Off topic, and to blog technicalities.
jax, glad you got something up. If anyone else has a problem posting a comment which actually results in a comment getting eaten, please do mention it in another comment, or in an email as jax did. I'm not so bothered about comments that are merely delayed and where you have to do the number again, annoying though that is. It's the destruction of potentially very valuable comments that worries me. I'm now copying and pasting before I do the number stuff.
I think the Internet connection to here was very bad yesterday late on (London time), and maybe that was what was causing the jax problem.
"The problem with the 1870 comparison is that even into the early years of the 20th century, there was a strong resistance to state provision of education purely so that children could be taken out of the classroom early and put into skill-less, but earning jobs. Whereas in fact this was highly detrimental to future prospects of the children themselves; those who had technical education for longer were far more likely to break the cycle of the crushing poverty."
This is an odd and dubious generalisation. Why would parents in the late 19th century have wished to condemn their children to a lifetime of crushing poverty if there was an easy way out? I would suggest that parents both then and now are more likely to have the best interests of their children at heart (and more likely to know what is best for their children in the long run) than any politician or government department.
Julius - because the money the children could earn early from unskilled jobs provided quite a strong, if temporary, relief from the crushing poverty that could be provided. It wasn't universal, but schemes like the half-time scheme in Lancashire which actually took children out of school early were strongly defended when politicians wanted to change them.

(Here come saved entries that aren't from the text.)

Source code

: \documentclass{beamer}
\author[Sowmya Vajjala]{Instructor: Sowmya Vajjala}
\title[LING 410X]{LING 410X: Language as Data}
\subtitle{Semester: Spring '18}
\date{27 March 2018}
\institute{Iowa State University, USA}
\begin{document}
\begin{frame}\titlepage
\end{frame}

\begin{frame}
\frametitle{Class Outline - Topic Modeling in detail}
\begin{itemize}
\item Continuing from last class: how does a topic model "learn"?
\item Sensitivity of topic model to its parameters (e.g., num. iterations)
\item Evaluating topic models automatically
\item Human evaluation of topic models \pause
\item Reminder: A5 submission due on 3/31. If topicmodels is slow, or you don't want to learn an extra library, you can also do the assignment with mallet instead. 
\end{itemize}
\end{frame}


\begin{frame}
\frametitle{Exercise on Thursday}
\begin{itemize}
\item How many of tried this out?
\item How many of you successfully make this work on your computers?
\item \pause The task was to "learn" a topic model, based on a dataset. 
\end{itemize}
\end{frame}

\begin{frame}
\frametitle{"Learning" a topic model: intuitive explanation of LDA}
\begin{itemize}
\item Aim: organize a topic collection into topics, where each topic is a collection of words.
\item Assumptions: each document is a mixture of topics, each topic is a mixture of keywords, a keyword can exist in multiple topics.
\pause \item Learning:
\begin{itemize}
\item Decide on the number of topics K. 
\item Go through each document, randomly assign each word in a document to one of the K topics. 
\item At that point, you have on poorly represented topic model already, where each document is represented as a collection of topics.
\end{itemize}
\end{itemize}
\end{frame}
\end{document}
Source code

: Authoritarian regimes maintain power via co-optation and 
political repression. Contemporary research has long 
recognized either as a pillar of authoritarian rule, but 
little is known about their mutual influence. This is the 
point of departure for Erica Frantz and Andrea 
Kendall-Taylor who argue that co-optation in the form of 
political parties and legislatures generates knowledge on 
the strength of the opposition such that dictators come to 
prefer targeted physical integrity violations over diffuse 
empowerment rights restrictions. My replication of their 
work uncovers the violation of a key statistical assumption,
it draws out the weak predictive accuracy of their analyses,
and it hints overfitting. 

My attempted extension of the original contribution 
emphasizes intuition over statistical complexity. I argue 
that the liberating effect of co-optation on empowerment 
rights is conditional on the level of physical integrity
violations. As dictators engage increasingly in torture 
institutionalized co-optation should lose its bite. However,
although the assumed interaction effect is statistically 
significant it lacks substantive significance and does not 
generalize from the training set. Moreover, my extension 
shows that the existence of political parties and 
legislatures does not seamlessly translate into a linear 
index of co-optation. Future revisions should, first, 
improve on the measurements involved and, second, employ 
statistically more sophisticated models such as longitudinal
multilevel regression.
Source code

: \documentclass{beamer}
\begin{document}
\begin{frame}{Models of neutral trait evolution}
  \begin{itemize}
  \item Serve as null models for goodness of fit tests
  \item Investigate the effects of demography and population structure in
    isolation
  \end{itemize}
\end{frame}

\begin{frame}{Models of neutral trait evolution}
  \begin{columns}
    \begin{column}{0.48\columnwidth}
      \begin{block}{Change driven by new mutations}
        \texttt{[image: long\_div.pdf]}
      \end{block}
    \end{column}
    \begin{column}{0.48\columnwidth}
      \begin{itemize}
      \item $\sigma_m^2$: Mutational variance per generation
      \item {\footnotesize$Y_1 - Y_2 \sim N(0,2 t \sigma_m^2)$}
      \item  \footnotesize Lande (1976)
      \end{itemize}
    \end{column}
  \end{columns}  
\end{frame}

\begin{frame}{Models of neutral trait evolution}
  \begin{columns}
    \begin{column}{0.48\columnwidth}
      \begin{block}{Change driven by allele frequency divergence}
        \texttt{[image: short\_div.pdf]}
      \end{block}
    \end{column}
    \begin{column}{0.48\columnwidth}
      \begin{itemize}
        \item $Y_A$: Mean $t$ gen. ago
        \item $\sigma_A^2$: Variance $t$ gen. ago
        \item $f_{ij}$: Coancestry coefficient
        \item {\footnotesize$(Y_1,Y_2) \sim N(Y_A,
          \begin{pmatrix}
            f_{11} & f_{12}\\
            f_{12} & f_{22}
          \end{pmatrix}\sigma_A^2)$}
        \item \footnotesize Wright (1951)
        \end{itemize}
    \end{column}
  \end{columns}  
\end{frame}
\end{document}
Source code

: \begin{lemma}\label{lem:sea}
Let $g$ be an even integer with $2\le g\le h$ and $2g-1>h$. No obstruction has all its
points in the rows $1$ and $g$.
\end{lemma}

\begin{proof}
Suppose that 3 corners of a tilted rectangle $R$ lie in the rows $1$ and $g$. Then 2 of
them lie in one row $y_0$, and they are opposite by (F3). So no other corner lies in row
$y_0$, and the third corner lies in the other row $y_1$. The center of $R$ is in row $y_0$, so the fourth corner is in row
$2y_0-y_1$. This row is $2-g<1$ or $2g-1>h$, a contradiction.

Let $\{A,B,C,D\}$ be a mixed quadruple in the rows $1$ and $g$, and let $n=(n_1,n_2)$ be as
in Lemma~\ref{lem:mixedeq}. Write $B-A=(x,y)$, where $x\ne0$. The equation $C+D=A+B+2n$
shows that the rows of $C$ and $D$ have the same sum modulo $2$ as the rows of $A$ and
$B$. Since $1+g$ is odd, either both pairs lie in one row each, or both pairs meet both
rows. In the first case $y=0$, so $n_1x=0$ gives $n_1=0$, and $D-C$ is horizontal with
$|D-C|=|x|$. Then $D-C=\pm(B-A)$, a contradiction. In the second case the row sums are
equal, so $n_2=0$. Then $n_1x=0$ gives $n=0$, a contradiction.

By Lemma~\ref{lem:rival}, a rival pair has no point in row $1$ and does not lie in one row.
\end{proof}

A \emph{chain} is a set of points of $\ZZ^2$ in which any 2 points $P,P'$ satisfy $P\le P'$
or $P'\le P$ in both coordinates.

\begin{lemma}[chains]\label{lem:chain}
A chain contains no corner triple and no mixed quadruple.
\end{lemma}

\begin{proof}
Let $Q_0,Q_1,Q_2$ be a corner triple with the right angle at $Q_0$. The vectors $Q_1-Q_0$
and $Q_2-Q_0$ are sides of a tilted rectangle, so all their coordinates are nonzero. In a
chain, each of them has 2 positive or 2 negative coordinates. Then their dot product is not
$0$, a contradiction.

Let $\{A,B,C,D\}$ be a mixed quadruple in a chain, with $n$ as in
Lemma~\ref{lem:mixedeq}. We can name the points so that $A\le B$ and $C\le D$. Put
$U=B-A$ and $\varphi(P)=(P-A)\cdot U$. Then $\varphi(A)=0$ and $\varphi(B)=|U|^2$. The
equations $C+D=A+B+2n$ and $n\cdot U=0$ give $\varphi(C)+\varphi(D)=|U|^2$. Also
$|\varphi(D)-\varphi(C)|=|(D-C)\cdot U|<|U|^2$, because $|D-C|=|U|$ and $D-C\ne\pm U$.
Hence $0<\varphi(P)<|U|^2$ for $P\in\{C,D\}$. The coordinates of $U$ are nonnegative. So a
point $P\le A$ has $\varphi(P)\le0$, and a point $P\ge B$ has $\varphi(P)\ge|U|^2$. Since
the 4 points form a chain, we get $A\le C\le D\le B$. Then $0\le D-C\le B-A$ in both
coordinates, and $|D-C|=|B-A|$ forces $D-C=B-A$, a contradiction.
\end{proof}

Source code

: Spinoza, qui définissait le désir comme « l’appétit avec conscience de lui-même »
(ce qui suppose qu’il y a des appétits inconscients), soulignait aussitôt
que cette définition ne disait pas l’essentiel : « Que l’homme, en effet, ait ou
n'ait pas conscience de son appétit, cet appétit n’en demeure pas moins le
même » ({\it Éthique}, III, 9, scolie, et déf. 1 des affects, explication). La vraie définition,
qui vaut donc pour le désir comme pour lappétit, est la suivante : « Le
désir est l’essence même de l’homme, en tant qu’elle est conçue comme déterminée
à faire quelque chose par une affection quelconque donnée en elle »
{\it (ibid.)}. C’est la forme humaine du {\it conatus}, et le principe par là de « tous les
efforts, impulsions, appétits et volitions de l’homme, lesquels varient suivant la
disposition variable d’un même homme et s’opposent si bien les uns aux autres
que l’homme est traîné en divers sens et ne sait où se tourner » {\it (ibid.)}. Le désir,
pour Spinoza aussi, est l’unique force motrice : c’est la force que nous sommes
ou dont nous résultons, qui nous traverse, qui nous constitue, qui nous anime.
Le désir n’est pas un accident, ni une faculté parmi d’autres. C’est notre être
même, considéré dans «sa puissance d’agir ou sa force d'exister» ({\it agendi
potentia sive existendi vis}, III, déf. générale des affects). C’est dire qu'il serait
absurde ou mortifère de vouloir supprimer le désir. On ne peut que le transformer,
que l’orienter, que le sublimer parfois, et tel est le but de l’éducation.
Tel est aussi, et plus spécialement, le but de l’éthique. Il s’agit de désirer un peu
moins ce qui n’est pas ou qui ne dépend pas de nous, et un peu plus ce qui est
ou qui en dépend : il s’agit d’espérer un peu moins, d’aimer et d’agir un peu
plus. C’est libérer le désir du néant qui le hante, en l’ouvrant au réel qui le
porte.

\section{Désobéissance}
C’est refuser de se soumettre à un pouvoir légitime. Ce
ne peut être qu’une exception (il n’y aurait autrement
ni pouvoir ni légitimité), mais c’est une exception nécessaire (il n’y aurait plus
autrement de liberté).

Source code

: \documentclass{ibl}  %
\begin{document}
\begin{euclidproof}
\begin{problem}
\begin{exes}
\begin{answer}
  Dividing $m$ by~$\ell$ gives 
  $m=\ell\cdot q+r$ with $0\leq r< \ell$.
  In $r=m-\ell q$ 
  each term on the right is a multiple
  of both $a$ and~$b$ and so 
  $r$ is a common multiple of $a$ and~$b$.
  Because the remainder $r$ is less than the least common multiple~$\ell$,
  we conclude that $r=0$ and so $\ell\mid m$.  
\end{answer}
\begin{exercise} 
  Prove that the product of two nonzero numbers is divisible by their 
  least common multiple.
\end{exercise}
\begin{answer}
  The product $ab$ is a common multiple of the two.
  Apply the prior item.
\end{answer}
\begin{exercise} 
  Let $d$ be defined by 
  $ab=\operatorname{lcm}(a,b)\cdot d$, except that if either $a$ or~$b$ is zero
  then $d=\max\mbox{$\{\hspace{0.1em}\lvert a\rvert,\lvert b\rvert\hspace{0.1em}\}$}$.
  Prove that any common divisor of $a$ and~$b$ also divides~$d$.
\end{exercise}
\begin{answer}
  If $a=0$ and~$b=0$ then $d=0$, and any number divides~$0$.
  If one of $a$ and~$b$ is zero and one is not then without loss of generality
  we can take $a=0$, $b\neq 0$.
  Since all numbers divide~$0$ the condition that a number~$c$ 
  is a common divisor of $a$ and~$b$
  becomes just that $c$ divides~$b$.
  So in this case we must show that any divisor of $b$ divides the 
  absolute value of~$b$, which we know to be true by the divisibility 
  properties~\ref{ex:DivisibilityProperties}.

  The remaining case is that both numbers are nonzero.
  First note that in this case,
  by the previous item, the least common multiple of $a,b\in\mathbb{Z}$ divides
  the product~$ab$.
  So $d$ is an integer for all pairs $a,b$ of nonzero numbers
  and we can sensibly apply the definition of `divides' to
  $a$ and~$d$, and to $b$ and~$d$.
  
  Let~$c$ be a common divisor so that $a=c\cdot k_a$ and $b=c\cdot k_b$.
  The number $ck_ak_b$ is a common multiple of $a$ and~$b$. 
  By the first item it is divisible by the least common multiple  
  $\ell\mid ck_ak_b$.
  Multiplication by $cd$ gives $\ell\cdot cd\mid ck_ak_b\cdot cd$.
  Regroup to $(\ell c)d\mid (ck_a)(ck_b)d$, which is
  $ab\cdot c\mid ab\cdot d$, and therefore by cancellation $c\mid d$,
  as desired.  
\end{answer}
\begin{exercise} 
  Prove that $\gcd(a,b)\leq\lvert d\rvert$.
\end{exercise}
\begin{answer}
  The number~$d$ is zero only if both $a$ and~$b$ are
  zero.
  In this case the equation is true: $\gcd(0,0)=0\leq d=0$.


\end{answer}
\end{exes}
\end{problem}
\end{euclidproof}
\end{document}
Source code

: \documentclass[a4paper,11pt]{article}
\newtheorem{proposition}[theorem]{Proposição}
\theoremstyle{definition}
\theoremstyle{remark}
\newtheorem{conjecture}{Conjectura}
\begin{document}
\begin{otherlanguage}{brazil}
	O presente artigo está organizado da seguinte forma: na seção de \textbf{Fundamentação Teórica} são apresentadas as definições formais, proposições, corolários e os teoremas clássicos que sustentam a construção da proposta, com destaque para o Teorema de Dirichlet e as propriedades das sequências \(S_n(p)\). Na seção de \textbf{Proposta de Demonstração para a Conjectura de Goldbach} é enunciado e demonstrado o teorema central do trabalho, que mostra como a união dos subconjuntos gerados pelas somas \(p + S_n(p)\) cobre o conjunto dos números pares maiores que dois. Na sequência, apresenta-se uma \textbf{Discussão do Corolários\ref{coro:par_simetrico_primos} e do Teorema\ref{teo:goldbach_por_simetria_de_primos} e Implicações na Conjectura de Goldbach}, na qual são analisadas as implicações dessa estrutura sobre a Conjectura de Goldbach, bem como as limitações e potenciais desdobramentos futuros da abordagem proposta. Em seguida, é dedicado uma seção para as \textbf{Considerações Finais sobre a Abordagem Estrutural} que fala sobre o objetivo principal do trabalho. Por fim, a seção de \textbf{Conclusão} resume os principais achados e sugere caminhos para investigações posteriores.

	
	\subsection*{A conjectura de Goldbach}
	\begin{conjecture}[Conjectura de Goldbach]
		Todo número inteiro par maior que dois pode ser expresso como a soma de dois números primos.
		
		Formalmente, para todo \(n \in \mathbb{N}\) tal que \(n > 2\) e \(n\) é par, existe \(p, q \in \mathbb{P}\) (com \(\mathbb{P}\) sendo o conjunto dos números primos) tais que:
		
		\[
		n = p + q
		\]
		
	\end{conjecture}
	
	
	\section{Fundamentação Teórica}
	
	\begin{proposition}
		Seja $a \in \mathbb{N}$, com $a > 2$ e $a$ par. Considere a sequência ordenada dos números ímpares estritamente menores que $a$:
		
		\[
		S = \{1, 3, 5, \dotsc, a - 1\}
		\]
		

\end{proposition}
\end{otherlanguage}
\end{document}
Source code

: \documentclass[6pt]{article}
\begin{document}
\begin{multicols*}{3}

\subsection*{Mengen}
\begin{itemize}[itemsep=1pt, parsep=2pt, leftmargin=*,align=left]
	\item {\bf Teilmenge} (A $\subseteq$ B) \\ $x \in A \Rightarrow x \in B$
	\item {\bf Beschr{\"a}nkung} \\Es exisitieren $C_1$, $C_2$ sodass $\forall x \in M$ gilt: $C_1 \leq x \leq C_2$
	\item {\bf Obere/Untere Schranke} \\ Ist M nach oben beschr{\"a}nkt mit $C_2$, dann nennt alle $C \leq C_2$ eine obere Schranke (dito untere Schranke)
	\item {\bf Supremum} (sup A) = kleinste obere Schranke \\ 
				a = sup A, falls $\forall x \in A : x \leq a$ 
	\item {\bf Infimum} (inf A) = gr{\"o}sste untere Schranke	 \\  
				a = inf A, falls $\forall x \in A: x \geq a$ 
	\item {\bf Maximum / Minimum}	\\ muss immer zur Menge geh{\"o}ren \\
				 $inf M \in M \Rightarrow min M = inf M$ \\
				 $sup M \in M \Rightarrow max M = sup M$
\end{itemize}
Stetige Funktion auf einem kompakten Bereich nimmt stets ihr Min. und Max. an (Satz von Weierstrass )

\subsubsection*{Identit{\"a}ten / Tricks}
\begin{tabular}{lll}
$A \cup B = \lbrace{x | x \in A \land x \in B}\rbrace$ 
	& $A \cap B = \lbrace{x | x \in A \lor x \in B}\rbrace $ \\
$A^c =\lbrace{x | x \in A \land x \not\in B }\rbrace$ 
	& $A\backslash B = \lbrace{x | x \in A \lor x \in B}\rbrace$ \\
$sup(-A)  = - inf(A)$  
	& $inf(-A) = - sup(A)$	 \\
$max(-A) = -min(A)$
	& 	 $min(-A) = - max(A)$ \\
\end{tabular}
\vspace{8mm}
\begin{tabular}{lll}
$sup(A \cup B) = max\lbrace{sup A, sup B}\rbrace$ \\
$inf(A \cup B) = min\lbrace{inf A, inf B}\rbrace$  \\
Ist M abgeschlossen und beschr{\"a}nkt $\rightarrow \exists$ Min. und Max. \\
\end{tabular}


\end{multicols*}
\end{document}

Jax - I think the problem with the argument presented in the article above is that it suggests by abolishing state schools altogether, every parent will automatically wish to cater for the education of their children. There is undoubtedly hostility towards education in many sectors in this country, and I think we are also in a different situation to the Third World that is cited above. Taking state provided education away is completely different to not having any education in the first place - just like legalising cannabis after it is banned sends out a different message to not banning it in the first place.
One of the things to look at in the West study is what happened to the British population during the years of his comparative study. He shows a lot of absolute numbers comparing the numbers in education at the start of the 19th century with the years running up to the introduction of compulsory schooling to show that numbers were increasing anyway. They were.
As was the British population. If you compare the numbers going to school as a straight percentage of the population, the situation is a lot less clear and his thesis looks a lot less convincing.